▶ **Try it**: Exactly the lines from the one that contains "- cfa911e: Changed" through the end of the material below are to be output, the first and last included.

[Opening Input for this task section]

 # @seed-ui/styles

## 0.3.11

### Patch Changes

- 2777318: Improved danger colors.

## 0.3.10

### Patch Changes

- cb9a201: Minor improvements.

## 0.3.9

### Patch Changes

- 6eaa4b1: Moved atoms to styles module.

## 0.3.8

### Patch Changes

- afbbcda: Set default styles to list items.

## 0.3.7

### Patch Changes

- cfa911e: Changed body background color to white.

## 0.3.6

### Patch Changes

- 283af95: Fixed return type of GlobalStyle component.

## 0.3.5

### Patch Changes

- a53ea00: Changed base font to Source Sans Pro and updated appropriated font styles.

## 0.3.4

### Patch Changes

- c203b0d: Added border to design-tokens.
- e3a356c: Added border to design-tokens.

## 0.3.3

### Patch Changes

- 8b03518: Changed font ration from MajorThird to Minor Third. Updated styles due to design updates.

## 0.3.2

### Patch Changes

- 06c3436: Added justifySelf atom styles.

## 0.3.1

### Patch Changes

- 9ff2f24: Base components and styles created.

[Closing Input for this task section]

▶ **Task result**:
- cfa911e: Changed body background color to white.

## 0.3.6

### Patch Changes

- 283af95: Fixed return type of GlobalStyle component.

## 0.3.5

### Patch Changes

- a53ea00: Changed base font to Source Sans Pro and updated appropriated font styles.

## 0.3.4

### Patch Changes

- c203b0d: Added border to design-tokens.
- e3a356c: Added border to design-tokens.

## 0.3.3

### Patch Changes

- 8b03518: Changed font ration from MajorThird to Minor Third. Updated styles due to design updates.

## 0.3.2

### Patch Changes

- 06c3436: Added justifySelf atom styles.

## 0.3.1

### Patch Changes

- 9ff2f24: Base components and styles created.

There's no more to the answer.